# Big Data

**How to join datasets in Spark?**

Generally, the interviewer wants to see if you how map-side join and reduce-side join. This is the best article about [Spark join](https://towardsdatascience.com/the-art-of-joining-in-spark-dcbd33d693c). If you have time you can read [Spark AQE](https://databricks.com/blog/2020/05/29/adaptive-query-execution-speeding-up-spark-sql-at-runtime.html) (Adaptive Query Execution, only available on Spark 3.0). The tldr version is Spark can automate parameters tuning for joining a big dataset. I never see any question about Spark AQE specifically since it’s relatively new.

**Finding common friends with MapReduce**

* This is the MOST common question for MapReduce coding questions. It’s also straightforward.
* Assume the friends are stored as Person-> \[List of Friends], our friends list can be visualized as this graph
* Mapper phase:
  * For map (A -> B C D) we generate (key, values) pairs and can be presented as this graph (we sorted the key in alphabetical orders so we can have a unique key).
  * For map (B -> A C D E) we generate (key, values) pairs and can be presented as this graph
* In the combiner/reducer phase we have this pair for the same key (AB): (A B) -> (A, C, D, E) (B, C, D). We simply take the common “friends” between (A, C, D, E) and (B, C, D) and yield (C, D) as common friends for A and B.

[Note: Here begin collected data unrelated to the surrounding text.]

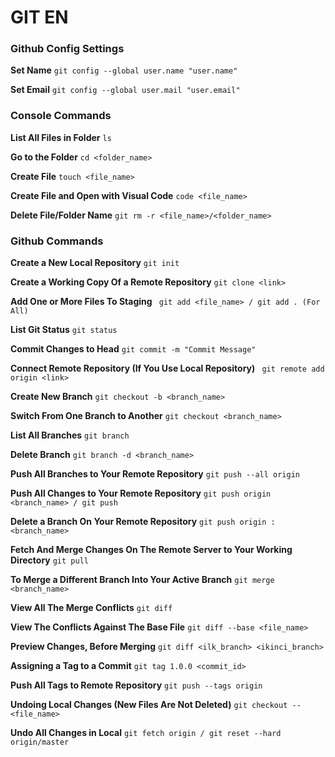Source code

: # GIT EN

### Github Config Settings

**Set Name**
``` git config --global user.name "user.name" ``` <br />

**Set Email**
``` git config --global user.mail "user.email" ``` <br />

### Console Commands

**List All Files in Folder**
``` ls ``` <br />

**Go to the Folder**
``` cd <folder_name> ``` <br />

**Create File**
``` touch <file_name> ``` <br />

**Create File and Open with Visual Code**
``` code <file_name> ``` <br />

**Delete File/Folder Name**
``` git rm -r <file_name>/<folder_name> ``` <br />

### Github Commands

**Create a New Local Repository**
``` git init ``` <br />

**Create a Working Copy Of a Remote Repository**
``` git clone <link> ``` <br />

**Add One or More Files To Staging**
``` git add <file_name> / git add . (For All)``` <br />

**List Git Status**
``` git status ``` <br />

**Commit Changes to Head**
``` git commit -m "Commit Message" ``` <br />

**Connect Remote Repository (If You Use Local Repository)**
``` git remote add origin <link>``` <br />

**Create New Branch**
``` git checkout -b <branch_name> ``` <br />

**Switch From One Branch to Another**
``` git checkout <branch_name> ``` <br />

**List All Branches**
``` git branch ``` <br />

**Delete Branch**
``` git branch -d <branch_name> ``` <br />

**Push All Branches to Your Remote Repository**
``` git push --all origin ``` <br />

**Push All Changes to Your Remote Repository**
``` git push origin <branch_name> / git push ``` <br />

**Delete a Branch On Your Remote Repository**
``` git push origin :<branch_name> ``` <br />

**Fetch And Merge Changes On The Remote Server to Your Working Directory**
``` git pull ``` <br />

**To Merge a Different Branch Into Your Active Branch**
``` git merge <branch_name> ``` <br />

**View All The Merge Conflicts**
``` git diff ``` <br />

**View The Conflicts Against The Base File**
``` git diff --base <file_name> ``` <br />

**Preview Changes, Before Merging**
``` git diff <ilk_branch> <ikinci_branch> ``` <br />

**Assigning a Tag to a Commit**
``` git tag 1.0.0 <commit_id> ``` <br />

**Push All Tags to Remote Repository**
``` git push --tags origin ``` <br />

**Undoing Local Changes (New Files Are Not Deleted)**
``` git checkout -- <file_name> ``` <br />

**Undo All Changes in Local**
``` git fetch origin / git reset --hard origin/master ``` <br />
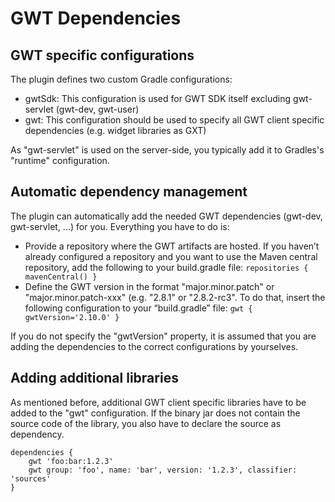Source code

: # GWT Dependencies

## GWT specific configurations

The plugin defines two custom Gradle configurations:

* gwtSdk: This configuration is used for GWT SDK itself excluding gwt-servlet (gwt-dev, gwt-user)
* gwt: This configuration should be used to specify all GWT client specific dependencies (e.g. widget libraries as GXT)

As "gwt-servlet" is used on the server-side, you typically add it to Gradles's "runtime" configuration.

## Automatic dependency management

The plugin can automatically add the needed GWT dependencies (gwt-dev, gwt-servlet, ...) for you. Everything you have to do is:

* Provide a repository where the GWT artifacts are hosted. If you haven’t already configured a repository and you want to use the Maven central repository, add the following to your build.gradle file: `repositories { mavenCentral() }`
* Define the GWT version in the format "major.minor.patch" or "major.minor.patch-xxx" (e.g. "2.8.1" or "2.8.2-rc3". To do that, insert the following configuration to your “build.gradle” file: `gwt { gwtVersion='2.10.0' }`

If you do not specify the "gwtVersion" property, it is assumed that you are adding the dependencies to the correct configurations by yourselves.

## Adding additional libraries

As mentioned before, additional GWT client specific libraries have to be added to the "gwt" configuration. If the binary jar does not contain the source code of the library, you also have to declare the source as dependency.

```
dependencies {
    gwt 'foo:bar:1.2.3'
    gwt group: 'foo', name: 'bar', version: '1.2.3', classifier: 'sources'
}
```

**How do you handle Spark OOM?**

* There are few areas to consider during parameters tuning. As any tuning practice we have to monitor the memory usage in the UI.
* Data Serialization: In network-intensive applications, try to use KryoSerializer instead of the default one.
* Increase parallelism level: either by increasing spark. Default. parallelism or create many partitions such that you end up with 2–3 tasks per CPU core in your cluster.
* Use the Broadcast variable when possible.
* Most interviewers will ask basic high level questions so if you faced Spark OOM before you might be able to answer. If you have time you can read this [Spark best practic](https://spark.apache.org/docs/latest/tuning.html)


---

# Agent Instructions: Querying This Documentation

If you need additional information that is not directly available in this page, you can query the documentation dynamically by asking a question.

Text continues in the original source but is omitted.